Pas de soutien à la promotion
Plus la Suisse produira de séries, plus cela permettra à des auteurs, réalisateurs et techniciens d’acquérir l’expérience qui manque à beaucoup de professionnels tant le volume de production helvétique est quantitativement faible. Il a fallu deux décennies aux Scandinaves pour devenir une référence, peut-être faudra-t-il attendre encore une dizaine d’années pour qu’un projet développé à Genève ou Zurich connaisse un vrai succès international.
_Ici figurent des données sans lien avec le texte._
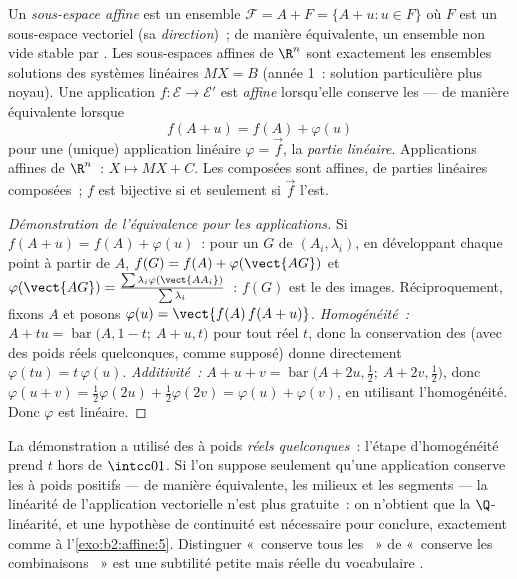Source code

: \begin{definition}\label{def:b2:affine:subspace}
Un \emph{sous-espace affine} est un ensemble $\mathcal{F} = A + F = \{A + u :
u \in F\}$ où $F$ est un sous-espace vectoriel (sa \emph{direction})~;
de manière équivalente, un ensemble non vide stable par .
Les sous-espaces affines de $\R^n$ sont exactement les ensembles
solutions des systèmes linéaires
$MX = B$ (année 1~: solution particulière plus noyau). Une application $f \colon
\mathcal{E} \to \mathcal{E}'$ est \emph{affine}
lorsqu'elle conserve les  --- de manière équivalente lorsque
\[
f(A + u) = f(A) + \varphi(u)
\]
pour une (unique) application linéaire $\varphi = \vec f$, la
\emph{partie linéaire}. Applications affines de $\R^n$~: $X \mapsto MX + C$.
Les composées sont affines, de parties linéaires composées~; $f$ est
bijective si et seulement si $\vec f$ l'est.
\end{definition}

\begin{proof}[Démonstration de l'équivalence pour les applications]
Si $f(A + u) = f(A) + \varphi(u)$~: pour un  $G$ de $(A_i,
\lambda_i)$, en développant chaque point à partir de $A$, $f(G) = f(A) +
\varphi(\vect{AG})$ et $\varphi(\vect{AG}) =
\frac{\sum\lambda_i\varphi(\vect{AA_i})}{\sum\lambda_i}$~: $f(G)$ est
le  des images. Réciproquement, fixons $A$ et posons
$\varphi(u) = \vect{f(A)\,f(A + u)}$. \emph{Homogénéité~:} $A + tu =
\operatorname{bar}\bigl(A, 1-t;\ A + u, t\bigr)$ pour tout réel
$t$, donc la conservation des  (avec des poids réels
quelconques, comme supposé) donne directement $\varphi(tu) =
t\,\varphi(u)$. \emph{Additivité~:} $A + u + v = \operatorname{bar}\bigl(A + 2u,
\tfrac12;\ A + 2v, \tfrac12\bigr)$, donc $\varphi(u + v) =
\tfrac12\varphi(2u) + \tfrac12\varphi(2v) = \varphi(u) +
\varphi(v)$, en utilisant l'homogénéité. Donc $\varphi$ est linéaire.
\end{proof}

\begin{remark}
La démonstration a utilisé des  à poids \emph{réels
quelconques}~: l'étape d'homogénéité prend $t$ hors de $\intcc01$.
Si l'on suppose seulement qu'une application conserve les  à
poids positifs --- de manière équivalente, les milieux et les segments
--- la linéarité de l'application vectorielle n'est plus gratuite~:
on n'obtient que la $\Q$-linéarité, et une hypothèse de continuité est
nécessaire pour conclure, exactement comme à
l'\cref{exo:b2:affine:5}. Distinguer «~conserve tous les
~» de «~conserve les combinaisons ~» est une
subtilité petite mais réelle du vocabulaire .
\end{remark}

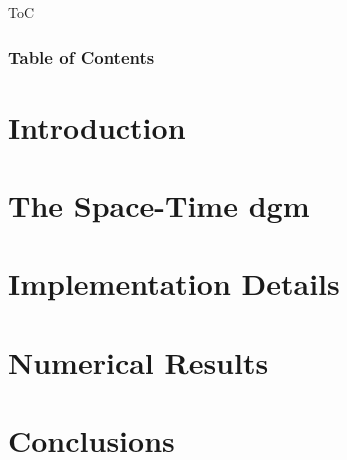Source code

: 
\begin{frame}{ToC}
    \frametitle{Table of Contents}

    \vspace*{\fill}
    \tableofcontents[hideallsubsections]
    \vspace*{\fill}
\end{frame}



\section{Introduction}




\section{The Space-Time \texorpdfstring{\acrlong{dgm}}{}}




\section{Implementation Details}




\section{Numerical Results}




\section{Conclusions}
Le fait d’y croire, dans un pays où l’on part trop souvent perdant, est en tout cas un réel atout.
Si les séries étaient jusqu’en 2013 soutenues par la section cinéma de l’Office fédéral de la culture (OFC), elles sont désormais de la seule compétence des chaînes de télévision publiques et de ses partenaires privés, tels Point Prod pour A livre ouvert et Anomalia, CAB Productions pour L’heure du secret, Jump Cut Production pour Station Horizon. Mais rien n’a fondamentalement changé, la SSR s’étant engagée à plus investir dans ce domaine tandis que l’OFC a accru son soutien au cinéma. Il est en revanche étonnant de constater que Swiss Films ne s’intéresse absolument pas aux séries.
Plutôt que de désespérément tenter de promouvoir à l’étranger des films de cinéma qui pour beaucoup souffrent de la comparaison avec les standards internationaux, cet organe de promotion national pourrait à n’en pas douter contribuer à rendre plus visible un projet comme Anomalia, dont on attend beaucoup. Un festival comme Tous Ecrans, à Genève, le montre depuis longtemps: le petit écran se révèle parfois plus créatif que le grand.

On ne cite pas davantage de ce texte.